After serving as prefect of Yonan, Jangdan and Pyongsan, he was appointed to the magistrate of Yangju in 1579. As the magistrate of Yangju, he reconstructed Dobong Seowon and county schools. He also reformed the rice field plans and implemented Uniform Land-Tax Law (대동법) in the entire area of Yangju. In 1583, he was selected as Jangnyeong (장령), Saseong (사성), and Jangakjeong (장악정) when Yi I recruited scholars and founded Chansucheong (찬수정). In 1587, he was designated as prefect of Dongnae to defend against the invasion of Japanese invaders. In 1591, he served as royal secretary (승지) and Councilor of Ministries of Public Works and Military affairs.

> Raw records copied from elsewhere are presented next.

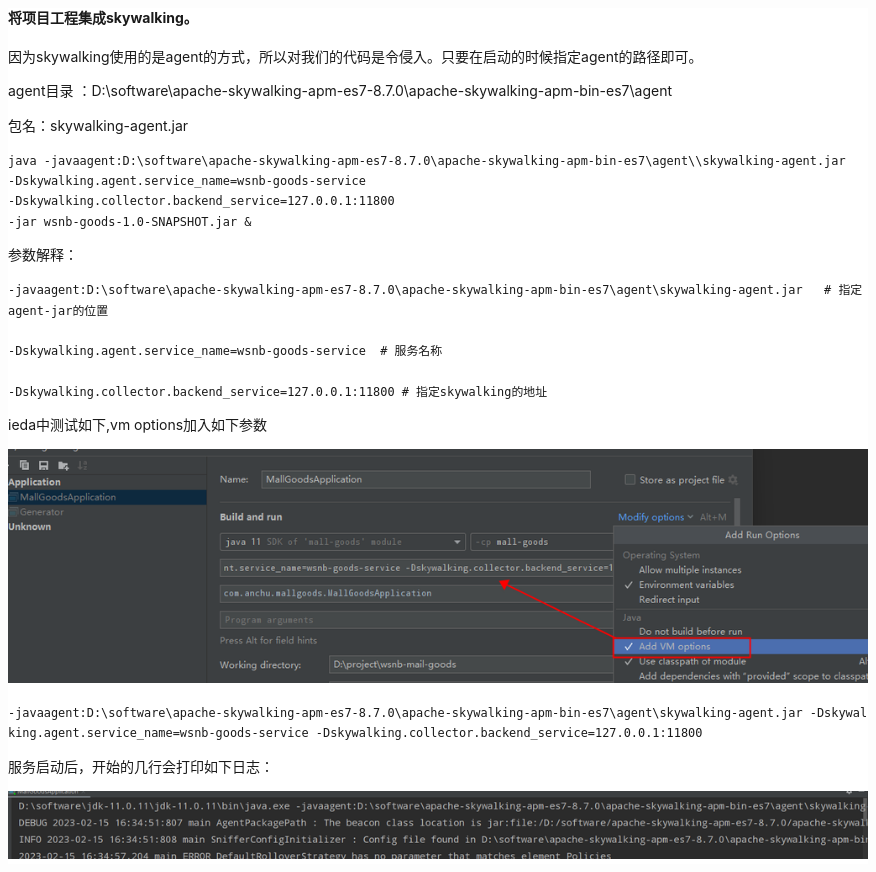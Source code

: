 



#### **将项目工程集成skywalking。**

因为skywalking使用的是agent的方式，所以对我们的代码是令侵入。只要在启动的时候指定agent的路径即可。

agent目录 ：D:\software\apache-skywalking-apm-es7-8.7.0\apache-skywalking-apm-bin-es7\agent

包名：skywalking-agent.jar  

```shell
java -javaagent:D:\software\apache-skywalking-apm-es7-8.7.0\apache-skywalking-apm-bin-es7\agent\\skywalking-agent.jar  
-Dskywalking.agent.service_name=wsnb-goods-service
-Dskywalking.collector.backend_service=127.0.0.1:11800 
-jar wsnb-goods-1.0-SNAPSHOT.jar &
```

参数解释：

```shell
-javaagent:D:\software\apache-skywalking-apm-es7-8.7.0\apache-skywalking-apm-bin-es7\agent\skywalking-agent.jar   # 指定agent-jar的位置

-Dskywalking.agent.service_name=wsnb-goods-service  # 服务名称

-Dskywalking.collector.backend_service=127.0.0.1:11800 # 指定skywalking的地址
```



ieda中测试如下,vm options加入如下参数

![image-20230215163823446](文档图片/image-20230215163823446.png)

```shell
-javaagent:D:\software\apache-skywalking-apm-es7-8.7.0\apache-skywalking-apm-bin-es7\agent\skywalking-agent.jar -Dskywalking.agent.service_name=wsnb-goods-service -Dskywalking.collector.backend_service=127.0.0.1:11800 
```

服务启动后，开始的几行会打印如下日志：

![image-20230215163513563](文档图片/image-20230215163513563.png)
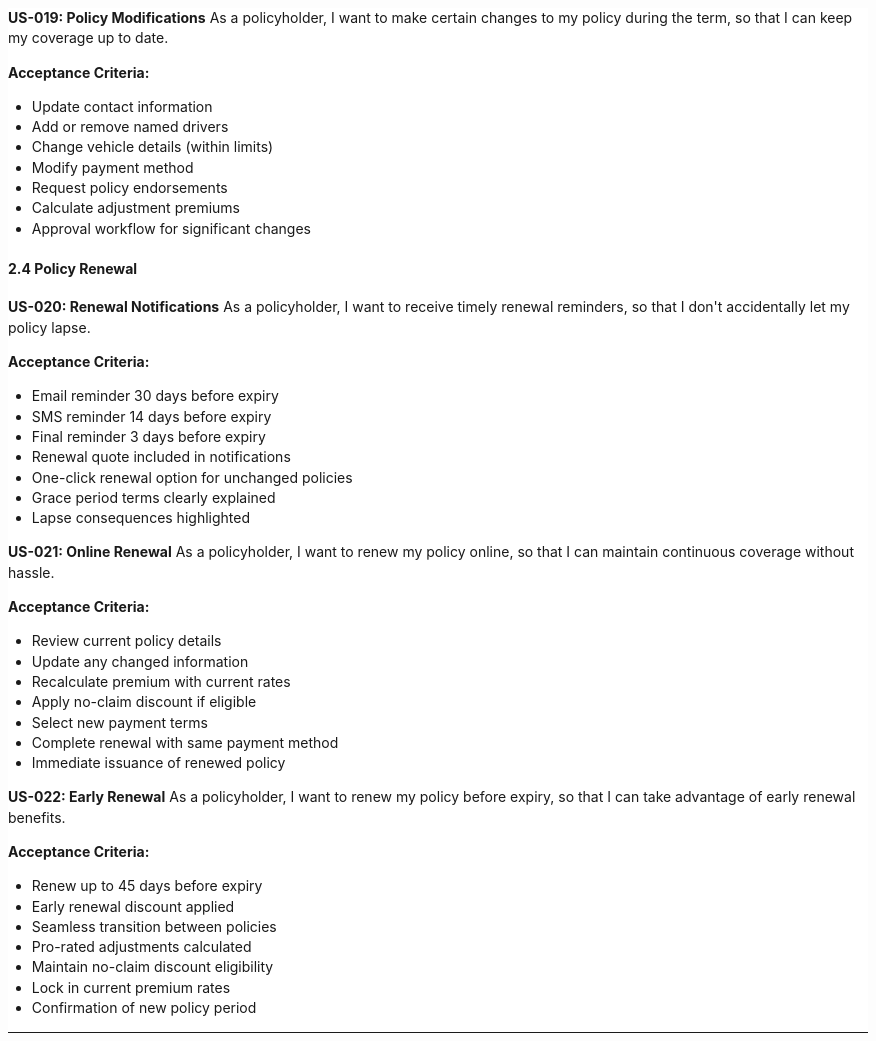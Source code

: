 **US-019: Policy Modifications**
As a policyholder, I want to make certain changes to my policy during the term, so that I can keep my coverage up to date.

**Acceptance Criteria:**
- Update contact information
- Add or remove named drivers
- Change vehicle details (within limits)
- Modify payment method
- Request policy endorsements
- Calculate adjustment premiums
- Approval workflow for significant changes

#### 2.4 Policy Renewal

**US-020: Renewal Notifications**
As a policyholder, I want to receive timely renewal reminders, so that I don't accidentally let my policy lapse.

**Acceptance Criteria:**
- Email reminder 30 days before expiry
- SMS reminder 14 days before expiry
- Final reminder 3 days before expiry
- Renewal quote included in notifications
- One-click renewal option for unchanged policies
- Grace period terms clearly explained
- Lapse consequences highlighted

**US-021: Online Renewal**
As a policyholder, I want to renew my policy online, so that I can maintain continuous coverage without hassle.

**Acceptance Criteria:**
- Review current policy details
- Update any changed information
- Recalculate premium with current rates
- Apply no-claim discount if eligible
- Select new payment terms
- Complete renewal with same payment method
- Immediate issuance of renewed policy

**US-022: Early Renewal**
As a policyholder, I want to renew my policy before expiry, so that I can take advantage of early renewal benefits.

**Acceptance Criteria:**
- Renew up to 45 days before expiry
- Early renewal discount applied
- Seamless transition between policies
- Pro-rated adjustments calculated
- Maintain no-claim discount eligibility
- Lock in current premium rates
- Confirmation of new policy period

---
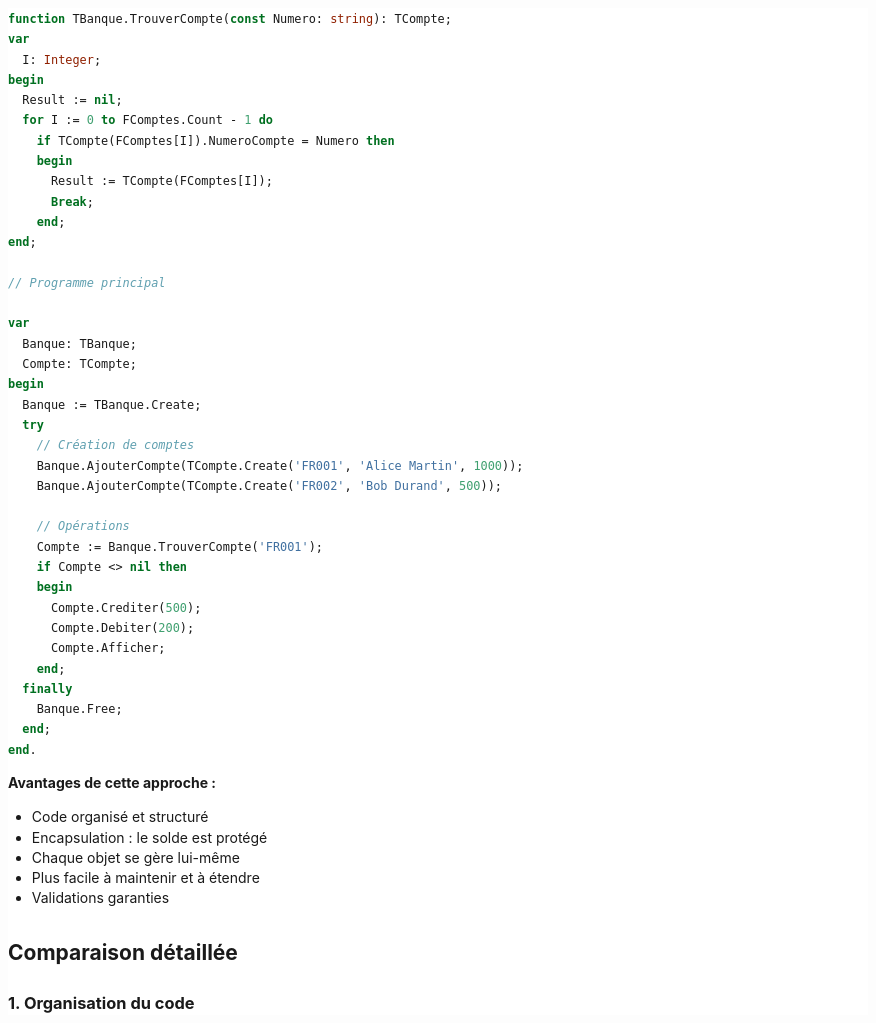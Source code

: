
 ```pascal
function TBanque.TrouverCompte(const Numero: string): TCompte;
var
  I: Integer;
begin
  Result := nil;
  for I := 0 to FComptes.Count - 1 do
    if TCompte(FComptes[I]).NumeroCompte = Numero then
    begin
      Result := TCompte(FComptes[I]);
      Break;
    end;
end;

// Programme principal

var
  Banque: TBanque;
  Compte: TCompte;
begin
  Banque := TBanque.Create;
  try
    // Création de comptes
    Banque.AjouterCompte(TCompte.Create('FR001', 'Alice Martin', 1000));
    Banque.AjouterCompte(TCompte.Create('FR002', 'Bob Durand', 500));

    // Opérations
    Compte := Banque.TrouverCompte('FR001');
    if Compte <> nil then
    begin
      Compte.Crediter(500);
      Compte.Debiter(200);
      Compte.Afficher;
    end;
  finally
    Banque.Free;
  end;
end.
```

**Avantages de cette approche :**
- Code organisé et structuré
- Encapsulation : le solde est protégé
- Chaque objet se gère lui-même
- Plus facile à maintenir et à étendre
- Validations garanties

## Comparaison détaillée

### 1. Organisation du code
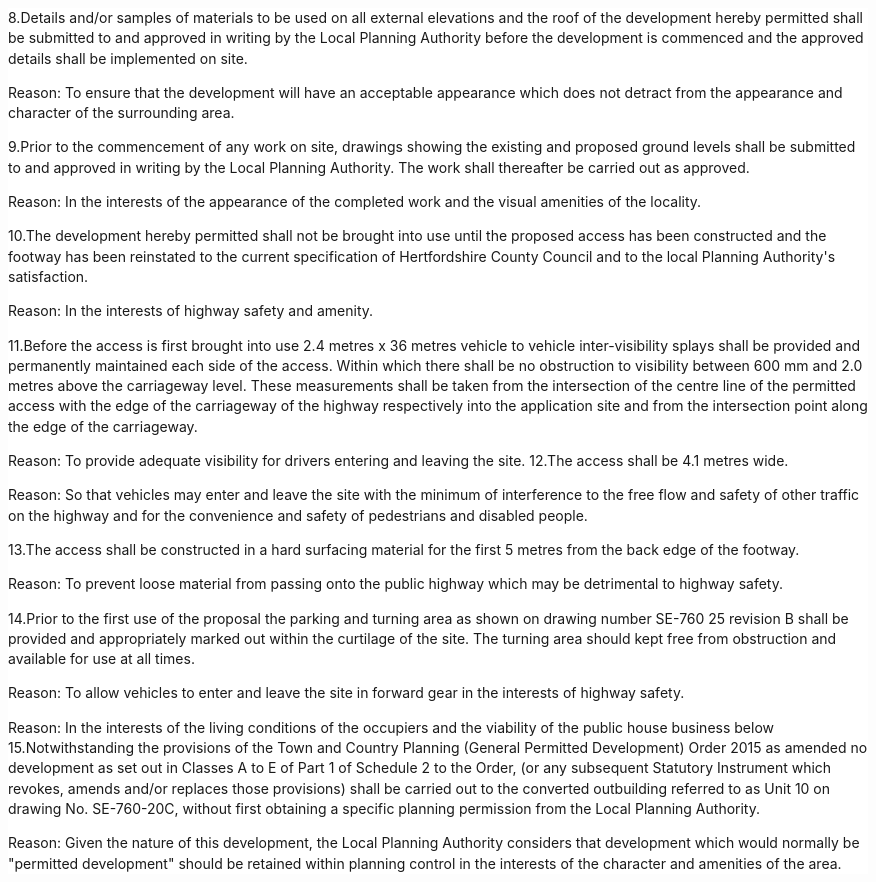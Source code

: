  8.Details and/or samples of materials to be used on all external elevations and the roof of the development hereby permitted shall be submitted to and approved in writing by the Local Planning Authority before the development is commenced and the approved details shall be implemented on site.

Reason: To ensure that the development will have an acceptable appearance which does not detract from the appearance and character of the surrounding area.

 9.Prior to the commencement of any work on site, drawings showing the existing and proposed ground levels shall be submitted to and approved in writing by the Local Planning Authority. The work shall thereafter be carried out as approved.

Reason: In the interests of the appearance of the completed work and the visual amenities of the locality.

10.The development hereby permitted shall not be brought into use until the proposed access has been constructed and the footway has been reinstated to the current specification of Hertfordshire County Council and to the local Planning Authority's satisfaction.

Reason: In the interests of highway safety and amenity.

11.Before the access is first brought into use 2.4 metres x 36 metres vehicle to vehicle inter-visibility splays shall be provided and permanently maintained each side of the access. Within which there shall be no obstruction to visibility between 600 mm and 2.0 metres above the carriageway level. These measurements shall be taken from the intersection of the centre line of the permitted access with the edge of the carriageway of the highway respectively into the application site and from the intersection point along the edge of the carriageway.

Reason: To provide adequate visibility for drivers entering and leaving the site.
12.The access shall be 4.1 metres wide.

Reason: So that vehicles may enter and leave the site with the minimum of interference to the free flow and safety of other traffic on the highway and for the convenience and safety of pedestrians and disabled people.


13.The access shall be constructed in a hard surfacing material for the first 5 metres from the back edge of the footway.

Reason: To prevent loose material from passing onto the public highway which may be detrimental to highway safety.

14.Prior to the first use of the proposal the parking and turning area as shown on drawing number SE-760 25 revision B shall be provided and appropriately marked out within the curtilage of the site. The turning area should kept free from obstruction and available for use at all times.

Reason: To allow vehicles to enter and leave the site in forward gear in the interests of highway safety.

Reason: In the interests of the living conditions of the occupiers and the viability of the public house business below
15.Notwithstanding the provisions of the Town and Country Planning (General Permitted Development) Order 2015 as amended no development as set out in Classes A to E of Part 1 of Schedule 2 to the Order, (or any subsequent Statutory Instrument which revokes, amends and/or replaces those provisions) shall be carried out to the converted outbuilding referred to as Unit 10 on drawing No. SE-760-20C, without first obtaining a specific planning permission from the Local Planning Authority.

Reason: Given the nature of this development, the Local Planning Authority considers that development which would normally be "permitted development" should be retained within planning control in the interests of the character and amenities of the area.
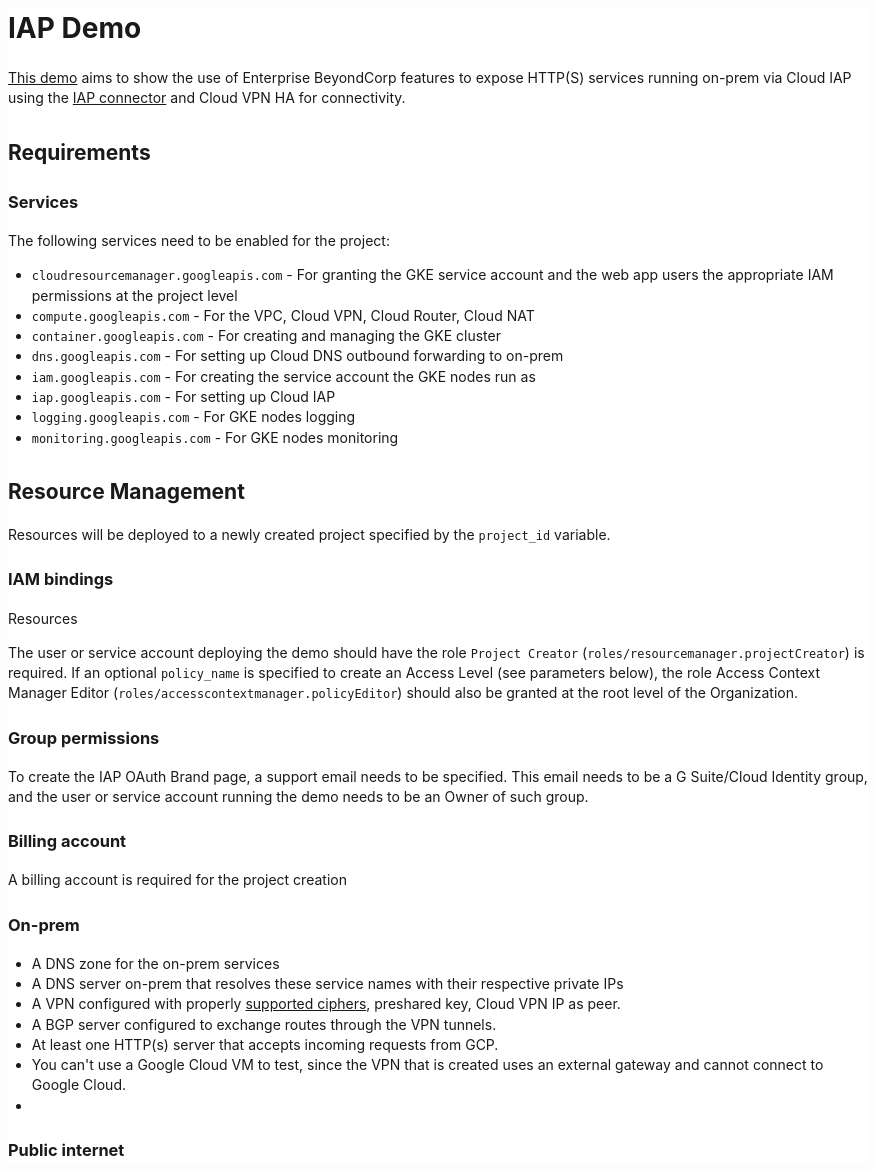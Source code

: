 # IAP Demo

[This demo](https://source.cloud.google.com/drebes-play-org-repos-88ed/iap-demo) aims to show the use of Enterprise BeyondCorp features to expose HTTP(S) services running on-prem via Cloud IAP using the [IAP connector](https://github.com/GoogleCloudPlatform/iap-connector) and Cloud VPN HA for connectivity.

## Requirements

### Services

The following services need to be enabled for the project:

* `cloudresourcemanager.googleapis.com` - For granting the GKE service account and the web app users the appropriate IAM permissions at the project level
* `compute.googleapis.com` - For the VPC, Cloud VPN, Cloud Router, Cloud NAT
* `container.googleapis.com` - For creating and managing the GKE cluster
* `dns.googleapis.com` - For setting up Cloud DNS outbound forwarding to on-prem
* `iam.googleapis.com` - For creating the service account the GKE nodes run as
* `iap.googleapis.com` - For setting up Cloud IAP
* `logging.googleapis.com` - For GKE nodes logging
* `monitoring.googleapis.com` - For GKE nodes monitoring

## Resource Management

Resources will be deployed to a newly created project specified by the `project_id` variable.

### IAM bindings

Resources

The user or service account deploying the demo should have the role `Project Creator` (`roles/resourcemanager.projectCreator`) is required. If an optional `policy_name` is specified to create an Access Level (see parameters below), the role Access Context Manager Editor (`roles/accesscontextmanager.policyEditor`) should also be granted at the root level of the Organization.

### Group permissions

To create the IAP OAuth Brand page, a support email needs to be specified. This email needs to be a G Suite/Cloud Identity group, and the user or service account running the demo needs to be an Owner of such group.

### Billing account

A billing account is required for the project creation

### On-prem

* A DNS zone for the on-prem services
* A DNS server on-prem that resolves these service names with their respective private IPs
* A VPN configured with properly [supported ciphers](https://cloud.google.com/network-connectivity/docs/vpn/concepts/supported-ike-ciphers), preshared key, Cloud VPN IP as peer.
* A BGP server configured to exchange routes through the VPN tunnels.
* At least one HTTP(s) server that accepts incoming requests from GCP.
* You can't use a Google Cloud VM to test, since the VPN that is created uses an external gateway and cannot connect to Google Cloud.
* 
### Public internet
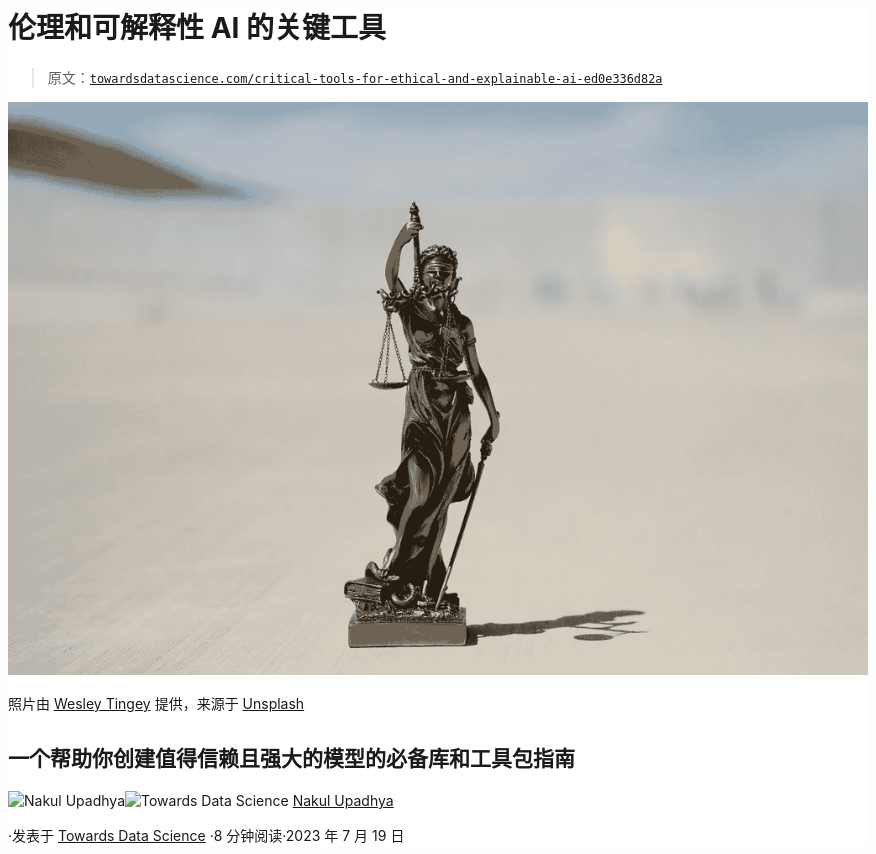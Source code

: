 # 伦理和可解释性 AI 的关键工具

> 原文：[`towardsdatascience.com/critical-tools-for-ethical-and-explainable-ai-ed0e336d82a`](https://towardsdatascience.com/critical-tools-for-ethical-and-explainable-ai-ed0e336d82a)

![](img/0b5a2e6b118073ceb236ed484cd914a3.png)

照片由 [Wesley Tingey](https://unsplash.com/@wesleyphotography?utm_source=medium&utm_medium=referral) 提供，来源于 [Unsplash](https://unsplash.com/?utm_source=medium&utm_medium=referral)

## 一个帮助你创建值得信赖且强大的模型的必备库和工具包指南

[](https://medium.com/@upadhyan?source=post_page-----ed0e336d82a--------------------------------)![Nakul Upadhya](https://medium.com/@upadhyan?source=post_page-----ed0e336d82a--------------------------------)[](https://towardsdatascience.com/?source=post_page-----ed0e336d82a--------------------------------)![Towards Data Science](https://towardsdatascience.com/?source=post_page-----ed0e336d82a--------------------------------) [Nakul Upadhya](https://medium.com/@upadhyan?source=post_page-----ed0e336d82a--------------------------------)

·发表于 [Towards Data Science](https://towardsdatascience.com/?source=post_page-----ed0e336d82a--------------------------------) ·8 分钟阅读·2023 年 7 月 19 日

In January 1592, he was the Councilor of Ministry of Personnel (이조참의). When King Seonjo took refuge in Pyongan Province, he attempted to follow him. But he was late and he was already out of office and had no duty. He tried to defend Kaesong with his younger brother, Yi Jeong-hyeong, but failed due to the collapse of the Imjin River defense line. In April, he entered the Hwanghae Province, became a Suppressor (초토사), recruited righteous army, and entered the Yonan Fortress with them. When Japanese Army led by Kuroda Nagamasa invaded, he defeated the Japanese enemy and firmly defended the castle. With the credit, he became an Governor of Hwanghae Province. In 1593, he served as Second Minister of Military (병조참판), governor of Jeolla Province. However, after successfully defending the Yonan fortress, Yi proposed reinforcement negotiations to Seonjo, insisting on a quick end to the war, but was impeached and lost his official post. However, he was appointed to Deputy Magistrate of Jeonju (전주부윤) in July of the same year In 1596, he became the governor of Chungcheong Province and contributed to the repression of the Yi Mong-hak’s Rebellion. However, he was dismissed under the charge of arbitrarily punishing prisoners, and in December of that year, he concurrently served as the Fourth Minister of the Office of Ministers-without-Portfolio (동지중추부사) and governor of Hwanghae Province. In 1597, when the Second Japanese Invasion broke out, he protected Suyang Fortress of Haeju as a Suppressor of Hwanghae Province. After the Japanese invasions of Korea, he resigned from his official post and spent his last years writing several works in Jeongjujeongsa Temple in Pungdeok. He died on September 10, 1600.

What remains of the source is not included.